*** Block opens ***
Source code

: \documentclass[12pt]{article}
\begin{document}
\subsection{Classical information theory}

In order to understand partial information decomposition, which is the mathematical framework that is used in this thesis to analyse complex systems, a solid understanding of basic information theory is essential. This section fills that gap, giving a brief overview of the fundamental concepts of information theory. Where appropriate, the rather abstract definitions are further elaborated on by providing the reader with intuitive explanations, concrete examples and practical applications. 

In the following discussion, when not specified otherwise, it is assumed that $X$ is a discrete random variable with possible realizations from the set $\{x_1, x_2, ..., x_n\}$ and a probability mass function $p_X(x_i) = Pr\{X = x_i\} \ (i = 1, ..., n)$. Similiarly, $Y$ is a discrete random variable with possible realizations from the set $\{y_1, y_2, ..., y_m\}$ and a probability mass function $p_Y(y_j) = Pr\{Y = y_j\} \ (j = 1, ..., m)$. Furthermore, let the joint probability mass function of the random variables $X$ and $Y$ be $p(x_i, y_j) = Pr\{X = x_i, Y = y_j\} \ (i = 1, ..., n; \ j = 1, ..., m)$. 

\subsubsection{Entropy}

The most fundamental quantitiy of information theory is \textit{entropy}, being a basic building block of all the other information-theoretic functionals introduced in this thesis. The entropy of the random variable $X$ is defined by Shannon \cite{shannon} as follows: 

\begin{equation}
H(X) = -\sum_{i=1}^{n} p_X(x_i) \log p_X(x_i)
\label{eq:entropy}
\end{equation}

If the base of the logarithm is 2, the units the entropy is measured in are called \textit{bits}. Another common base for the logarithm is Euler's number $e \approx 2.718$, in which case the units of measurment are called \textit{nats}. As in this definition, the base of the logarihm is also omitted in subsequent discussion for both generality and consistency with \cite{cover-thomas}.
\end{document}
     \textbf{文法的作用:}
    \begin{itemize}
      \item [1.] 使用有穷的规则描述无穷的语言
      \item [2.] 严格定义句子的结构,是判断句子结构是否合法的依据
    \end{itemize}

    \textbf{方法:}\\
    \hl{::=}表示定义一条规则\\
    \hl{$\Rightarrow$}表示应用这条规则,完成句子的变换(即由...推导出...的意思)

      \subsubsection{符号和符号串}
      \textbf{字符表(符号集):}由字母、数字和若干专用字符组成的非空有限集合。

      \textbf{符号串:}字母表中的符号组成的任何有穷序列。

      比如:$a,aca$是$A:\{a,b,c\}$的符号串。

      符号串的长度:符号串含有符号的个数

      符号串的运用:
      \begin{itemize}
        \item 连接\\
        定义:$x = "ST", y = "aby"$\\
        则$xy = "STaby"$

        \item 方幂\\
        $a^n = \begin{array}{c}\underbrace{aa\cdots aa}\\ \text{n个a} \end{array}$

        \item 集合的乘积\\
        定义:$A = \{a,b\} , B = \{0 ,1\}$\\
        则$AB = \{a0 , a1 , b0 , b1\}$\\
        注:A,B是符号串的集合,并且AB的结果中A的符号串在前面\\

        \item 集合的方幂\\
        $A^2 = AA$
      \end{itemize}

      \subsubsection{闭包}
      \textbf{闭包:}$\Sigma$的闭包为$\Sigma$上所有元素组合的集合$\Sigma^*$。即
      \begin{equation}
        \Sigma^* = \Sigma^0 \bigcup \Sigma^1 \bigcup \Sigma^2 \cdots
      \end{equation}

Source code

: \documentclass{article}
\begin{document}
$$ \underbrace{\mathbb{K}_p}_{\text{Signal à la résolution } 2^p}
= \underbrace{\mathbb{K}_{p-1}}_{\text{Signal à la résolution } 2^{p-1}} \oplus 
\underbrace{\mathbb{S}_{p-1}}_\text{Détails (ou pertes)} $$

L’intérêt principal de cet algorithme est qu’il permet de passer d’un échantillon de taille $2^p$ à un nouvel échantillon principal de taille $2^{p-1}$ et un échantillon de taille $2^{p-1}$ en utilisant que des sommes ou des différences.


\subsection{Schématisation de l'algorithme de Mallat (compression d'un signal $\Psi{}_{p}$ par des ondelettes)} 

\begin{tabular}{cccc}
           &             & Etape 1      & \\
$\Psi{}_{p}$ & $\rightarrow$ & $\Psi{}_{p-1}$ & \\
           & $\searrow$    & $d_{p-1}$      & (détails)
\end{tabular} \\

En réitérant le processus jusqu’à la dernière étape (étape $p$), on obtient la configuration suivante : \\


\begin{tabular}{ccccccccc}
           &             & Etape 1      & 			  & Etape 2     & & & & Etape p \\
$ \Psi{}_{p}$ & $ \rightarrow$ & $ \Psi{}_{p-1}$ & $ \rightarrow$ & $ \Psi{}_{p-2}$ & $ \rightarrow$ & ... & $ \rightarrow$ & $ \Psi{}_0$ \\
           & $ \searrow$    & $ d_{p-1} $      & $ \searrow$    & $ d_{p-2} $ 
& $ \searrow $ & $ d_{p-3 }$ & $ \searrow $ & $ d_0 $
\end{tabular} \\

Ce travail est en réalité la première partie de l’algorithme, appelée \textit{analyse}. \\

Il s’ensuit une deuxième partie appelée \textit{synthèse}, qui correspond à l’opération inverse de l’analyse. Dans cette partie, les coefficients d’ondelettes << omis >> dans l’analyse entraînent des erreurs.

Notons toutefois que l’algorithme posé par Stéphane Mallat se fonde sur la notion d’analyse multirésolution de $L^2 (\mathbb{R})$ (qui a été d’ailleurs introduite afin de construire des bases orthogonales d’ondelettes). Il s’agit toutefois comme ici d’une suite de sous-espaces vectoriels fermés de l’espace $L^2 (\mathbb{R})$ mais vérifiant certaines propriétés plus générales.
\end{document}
*** Block closes ***
From the first line to the last, copy the records exactly as they appear above.

- _Expected output_
Source code

: \documentclass[12pt]{article}
\begin{document}
\subsection{Classical information theory}

In order to understand partial information decomposition, which is the mathematical framework that is used in this thesis to analyse complex systems, a solid understanding of basic information theory is essential. This section fills that gap, giving a brief overview of the fundamental concepts of information theory. Where appropriate, the rather abstract definitions are further elaborated on by providing the reader with intuitive explanations, concrete examples and practical applications. 

In the following discussion, when not specified otherwise, it is assumed that $X$ is a discrete random variable with possible realizations from the set $\{x_1, x_2, ..., x_n\}$ and a probability mass function $p_X(x_i) = Pr\{X = x_i\} \ (i = 1, ..., n)$. Similiarly, $Y$ is a discrete random variable with possible realizations from the set $\{y_1, y_2, ..., y_m\}$ and a probability mass function $p_Y(y_j) = Pr\{Y = y_j\} \ (j = 1, ..., m)$. Furthermore, let the joint probability mass function of the random variables $X$ and $Y$ be $p(x_i, y_j) = Pr\{X = x_i, Y = y_j\} \ (i = 1, ..., n; \ j = 1, ..., m)$. 

\subsubsection{Entropy}

The most fundamental quantitiy of information theory is \textit{entropy}, being a basic building block of all the other information-theoretic functionals introduced in this thesis. The entropy of the random variable $X$ is defined by Shannon \cite{shannon} as follows: 

\begin{equation}
H(X) = -\sum_{i=1}^{n} p_X(x_i) \log p_X(x_i)
\label{eq:entropy}
\end{equation}

If the base of the logarithm is 2, the units the entropy is measured in are called \textit{bits}. Another common base for the logarithm is Euler's number $e \approx 2.718$, in which case the units of measurment are called \textit{nats}. As in this definition, the base of the logarihm is also omitted in subsequent discussion for both generality and consistency with \cite{cover-thomas}.
\end{document}
     \textbf{文法的作用:}
    \begin{itemize}
      \item [1.] 使用有穷的规则描述无穷的语言
      \item [2.] 严格定义句子的结构,是判断句子结构是否合法的依据
    \end{itemize}

    \textbf{方法:}\\
    \hl{::=}表示定义一条规则\\
    \hl{$\Rightarrow$}表示应用这条规则,完成句子的变换(即由...推导出...的意思)

      \subsubsection{符号和符号串}
      \textbf{字符表(符号集):}由字母、数字和若干专用字符组成的非空有限集合。

      \textbf{符号串:}字母表中的符号组成的任何有穷序列。

      比如:$a,aca$是$A:\{a,b,c\}$的符号串。

      符号串的长度:符号串含有符号的个数

      符号串的运用:
      \begin{itemize}
        \item 连接\\
        定义:$x = "ST", y = "aby"$\\
        则$xy = "STaby"$

        \item 方幂\\
        $a^n = \begin{array}{c}\underbrace{aa\cdots aa}\\ \text{n个a} \end{array}$

        \item 集合的乘积\\
        定义:$A = \{a,b\} , B = \{0 ,1\}$\\
        则$AB = \{a0 , a1 , b0 , b1\}$\\
        注:A,B是符号串的集合,并且AB的结果中A的符号串在前面\\

        \item 集合的方幂\\
        $A^2 = AA$
      \end{itemize}

      \subsubsection{闭包}
      \textbf{闭包:}$\Sigma$的闭包为$\Sigma$上所有元素组合的集合$\Sigma^*$。即
      \begin{equation}
        \Sigma^* = \Sigma^0 \bigcup \Sigma^1 \bigcup \Sigma^2 \cdots
      \end{equation}

Source code

: \documentclass{article}
\begin{document}
$$ \underbrace{\mathbb{K}_p}_{\text{Signal à la résolution } 2^p}
= \underbrace{\mathbb{K}_{p-1}}_{\text{Signal à la résolution } 2^{p-1}} \oplus 
\underbrace{\mathbb{S}_{p-1}}_\text{Détails (ou pertes)} $$

L’intérêt principal de cet algorithme est qu’il permet de passer d’un échantillon de taille $2^p$ à un nouvel échantillon principal de taille $2^{p-1}$ et un échantillon de taille $2^{p-1}$ en utilisant que des sommes ou des différences.


\subsection{Schématisation de l'algorithme de Mallat (compression d'un signal $\Psi{}_{p}$ par des ondelettes)} 

\begin{tabular}{cccc}
           &             & Etape 1      & \\
$\Psi{}_{p}$ & $\rightarrow$ & $\Psi{}_{p-1}$ & \\
           & $\searrow$    & $d_{p-1}$      & (détails)
\end{tabular} \\

En réitérant le processus jusqu’à la dernière étape (étape $p$), on obtient la configuration suivante : \\


\begin{tabular}{ccccccccc}
           &             & Etape 1      & 			  & Etape 2     & & & & Etape p \\
$ \Psi{}_{p}$ & $ \rightarrow$ & $ \Psi{}_{p-1}$ & $ \rightarrow$ & $ \Psi{}_{p-2}$ & $ \rightarrow$ & ... & $ \rightarrow$ & $ \Psi{}_0$ \\
           & $ \searrow$    & $ d_{p-1} $      & $ \searrow$    & $ d_{p-2} $ 
& $ \searrow $ & $ d_{p-3 }$ & $ \searrow $ & $ d_0 $
\end{tabular} \\

Ce travail est en réalité la première partie de l’algorithme, appelée \textit{analyse}. \\

Il s’ensuit une deuxième partie appelée \textit{synthèse}, qui correspond à l’opération inverse de l’analyse. Dans cette partie, les coefficients d’ondelettes << omis >> dans l’analyse entraînent des erreurs.

Notons toutefois que l’algorithme posé par Stéphane Mallat se fonde sur la notion d’analyse multirésolution de $L^2 (\mathbb{R})$ (qui a été d’ailleurs introduite afin de construire des bases orthogonales d’ondelettes). Il s’agit toutefois comme ici d’une suite de sous-espaces vectoriels fermés de l’espace $L^2 (\mathbb{R})$ mais vérifiant certaines propriétés plus générales.
\end{document}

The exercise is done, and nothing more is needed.